Histoire

Edgar Degas, un impressionniste à La Nouvelle-Orléans

Edgar Degas est réputé pour ses toiles représentant de jeunes danseuses de ballet, des courses de chevaux ou sa série de peintures montrant des repasseuses au travail. On le sait moins, l’artiste a aussi peint La Nouvelle-Orléans, où il rendit visite en 1872 à la branche américaine de sa famille maternelle : des négociants en coton et en textiles. Ce séjour américain de six mois fut vécu comme un retour aux sources par l’artiste qui en rapportera 18 toiles.
[button_code]
Edgar Degas, Le Bureau de coton à La Nouvelle-Orléans, 1873. © Jean-Christophe Poumeyrol/Musée des Beaux-Arts de Pau

En 1872, deux ans avant de connaître la gloire, Edgar Degas décide de rendre visite à son oncle et à ses frères à La Nouvelle-Orléans, la terre natale de sa mère, Célestine Musson. Enfant, Edgar l’entendait évoquer avec nostalgie le charme et l’exotisme de la Louisiane.

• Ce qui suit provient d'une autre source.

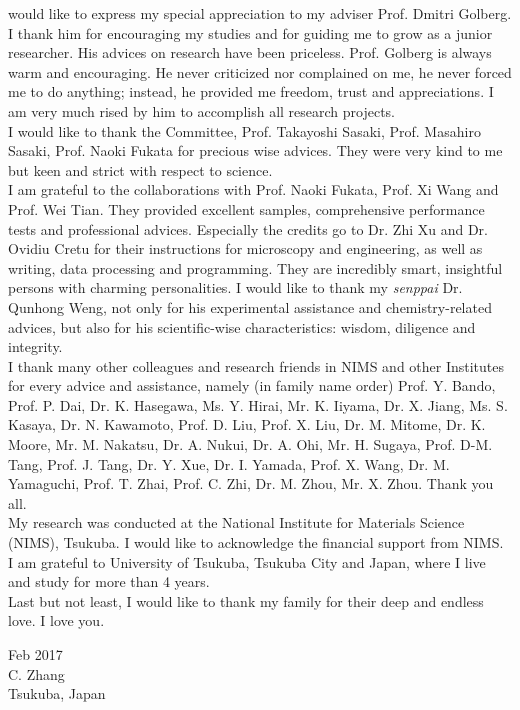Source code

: 
 would like to express my special appreciation to my adviser Prof. Dmitri Golberg. I thank him for encouraging my studies and for guiding me to grow as a junior researcher. His advices on research have been priceless. Prof. Golberg is always warm and encouraging. He never criticized nor complained on me, he never forced me to do anything; instead, he provided me freedom, trust and appreciations. I am very much rised by him to accomplish all research projects. \\
I would like to thank the Committee, Prof. Takayoshi Sasaki, Prof. Masahiro Sasaki, Prof. Naoki Fukata for precious wise advices. They were very kind to me but keen and strict with respect to science. \\
I am grateful to the collaborations with Prof. Naoki Fukata, Prof. Xi Wang and Prof. Wei Tian. They provided excellent samples, comprehensive performance tests and professional advices. 
Especially the credits go to Dr. Zhi Xu and Dr. Ovidiu Cretu for their instructions for microscopy and engineering, as well as writing, data processing and programming. They are incredibly smart, insightful persons with charming personalities. 
I would like to thank my {\em senppai} Dr. Qunhong Weng, not only for his experimental assistance and chemistry-related advices, but also for his scientific-wise characteristics: wisdom, diligence and integrity. \\
I thank many other colleagues and research friends in NIMS and other Institutes for every advice and assistance, namely (in family name order) Prof. Y. Bando, Prof. P. Dai, Dr. K. Hasegawa, Ms. Y. Hirai, Mr. K. Iiyama, Dr. X. Jiang, Ms. S. Kasaya, Dr. N. Kawamoto, Prof. D. Liu, Prof. X. Liu, Dr. M. Mitome, Dr. K. Moore, Mr. M. Nakatsu, Dr. A. Nukui, Dr. A. Ohi, Mr. H. Sugaya, Prof. D-M. Tang, Prof. J. Tang, Dr. Y. Xue, Dr. I. Yamada, Prof. X. Wang, Dr. M. Yamaguchi, Prof. T. Zhai, Prof. C. Zhi, Dr. M. Zhou, Mr. X. Zhou. Thank you all. 
\\
My research was conducted at the National Institute for Materials Science (NIMS), Tsukuba. I would like to acknowledge the financial support from NIMS.\\
I am grateful to University of Tsukuba, Tsukuba City and Japan, where I live and study for more than 4 years. \\
Last but not least, I would like to thank my family for their deep and endless love. I love you. \\[9ex]

\begin{flushright}
Feb 2017\\
C. Zhang\\
Tsukuba, Japan
\end{flushright}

Le jeune Edgar est fasciné par cette ancienne colonie française1 et rêve déjà de fouler un jour la terre de ses ancêtres…

L’oncle d’Edgar, Michel Musson, était un homme d’affaires prospère de La Nouvelle-Orléans. Il fit fortune dans le coton et les assurances, frayant à la fois dans les milieux créoles blancs francophones du French Quarter et avec les colons américains de la ville, qui habitaient les quartiers commerçants et résidentiels du Garden District. Les jeunes frères du peintre, Achille et René (respectivement nés en 1838 et 1845) avaient rejoint cet oncle d’Amérique dès 1865. Ils travaillaient tous trois dans l’entreprise familiale, un bureau de vente de coton.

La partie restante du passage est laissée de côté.